(Dataset entries)
....
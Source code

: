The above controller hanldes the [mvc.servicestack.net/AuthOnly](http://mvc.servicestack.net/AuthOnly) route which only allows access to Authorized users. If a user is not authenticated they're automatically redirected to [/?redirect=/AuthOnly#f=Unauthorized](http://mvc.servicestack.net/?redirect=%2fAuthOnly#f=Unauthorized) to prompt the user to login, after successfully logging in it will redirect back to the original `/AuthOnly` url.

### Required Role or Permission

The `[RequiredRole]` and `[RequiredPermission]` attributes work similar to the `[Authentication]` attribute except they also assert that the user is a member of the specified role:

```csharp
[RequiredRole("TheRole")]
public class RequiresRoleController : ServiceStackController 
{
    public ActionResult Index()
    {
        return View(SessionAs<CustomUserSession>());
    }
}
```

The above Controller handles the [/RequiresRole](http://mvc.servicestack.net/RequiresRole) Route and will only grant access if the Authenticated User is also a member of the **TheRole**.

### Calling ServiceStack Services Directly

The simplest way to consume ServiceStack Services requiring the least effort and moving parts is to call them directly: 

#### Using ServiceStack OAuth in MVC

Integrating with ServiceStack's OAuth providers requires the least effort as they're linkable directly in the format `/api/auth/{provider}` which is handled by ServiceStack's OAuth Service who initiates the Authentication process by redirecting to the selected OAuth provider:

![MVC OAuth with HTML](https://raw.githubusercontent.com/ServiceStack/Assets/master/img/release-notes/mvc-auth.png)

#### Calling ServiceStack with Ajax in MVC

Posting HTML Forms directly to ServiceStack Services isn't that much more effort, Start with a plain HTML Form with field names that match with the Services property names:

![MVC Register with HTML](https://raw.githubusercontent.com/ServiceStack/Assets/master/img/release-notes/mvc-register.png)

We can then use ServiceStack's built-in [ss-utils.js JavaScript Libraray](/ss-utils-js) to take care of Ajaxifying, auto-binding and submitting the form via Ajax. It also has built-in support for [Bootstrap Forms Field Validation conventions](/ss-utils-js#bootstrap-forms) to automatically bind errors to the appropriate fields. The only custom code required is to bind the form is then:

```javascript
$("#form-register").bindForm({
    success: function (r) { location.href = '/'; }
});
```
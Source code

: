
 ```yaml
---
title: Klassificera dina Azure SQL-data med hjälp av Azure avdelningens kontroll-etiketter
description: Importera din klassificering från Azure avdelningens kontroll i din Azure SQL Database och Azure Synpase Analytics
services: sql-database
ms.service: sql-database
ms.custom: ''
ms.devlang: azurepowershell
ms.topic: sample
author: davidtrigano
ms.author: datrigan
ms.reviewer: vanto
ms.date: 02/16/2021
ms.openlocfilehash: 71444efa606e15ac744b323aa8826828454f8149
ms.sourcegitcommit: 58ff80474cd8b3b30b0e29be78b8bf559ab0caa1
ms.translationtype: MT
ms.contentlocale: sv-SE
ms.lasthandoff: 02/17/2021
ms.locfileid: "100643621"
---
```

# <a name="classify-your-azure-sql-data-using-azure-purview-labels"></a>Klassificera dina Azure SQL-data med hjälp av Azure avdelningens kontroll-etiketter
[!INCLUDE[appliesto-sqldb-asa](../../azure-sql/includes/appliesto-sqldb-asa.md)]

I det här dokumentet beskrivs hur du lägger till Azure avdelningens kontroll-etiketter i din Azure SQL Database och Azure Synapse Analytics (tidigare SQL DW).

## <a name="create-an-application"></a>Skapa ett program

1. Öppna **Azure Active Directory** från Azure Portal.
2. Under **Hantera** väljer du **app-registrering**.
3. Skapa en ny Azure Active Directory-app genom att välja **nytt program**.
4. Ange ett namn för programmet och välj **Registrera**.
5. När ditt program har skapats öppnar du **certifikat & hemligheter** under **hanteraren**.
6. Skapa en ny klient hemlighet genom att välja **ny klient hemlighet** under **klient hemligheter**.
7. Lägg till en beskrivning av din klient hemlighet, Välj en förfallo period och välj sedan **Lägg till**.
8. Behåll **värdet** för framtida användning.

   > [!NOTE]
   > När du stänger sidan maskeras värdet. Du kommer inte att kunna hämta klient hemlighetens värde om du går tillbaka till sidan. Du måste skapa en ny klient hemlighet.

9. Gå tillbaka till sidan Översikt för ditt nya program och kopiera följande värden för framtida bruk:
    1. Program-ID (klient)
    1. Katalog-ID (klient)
....
* **What is needed**
Your task is to gather all lines from the entries above that hold the word "with".

* **Output below**
Integrating with ServiceStack's OAuth providers requires the least effort as they're linkable directly in the format `/api/auth/{provider}` which is handled by ServiceStack's OAuth Service who initiates the Authentication process by redirecting to the selected OAuth provider:
![MVC OAuth with HTML](https://raw.githubusercontent.com/ServiceStack/Assets/master/img/release-notes/mvc-auth.png)
#### Calling ServiceStack with Ajax in MVC
Posting HTML Forms directly to ServiceStack Services isn't that much more effort, Start with a plain HTML Form with field names that match with the Services property names:
![MVC Register with HTML](https://raw.githubusercontent.com/ServiceStack/Assets/master/img/release-notes/mvc-register.png)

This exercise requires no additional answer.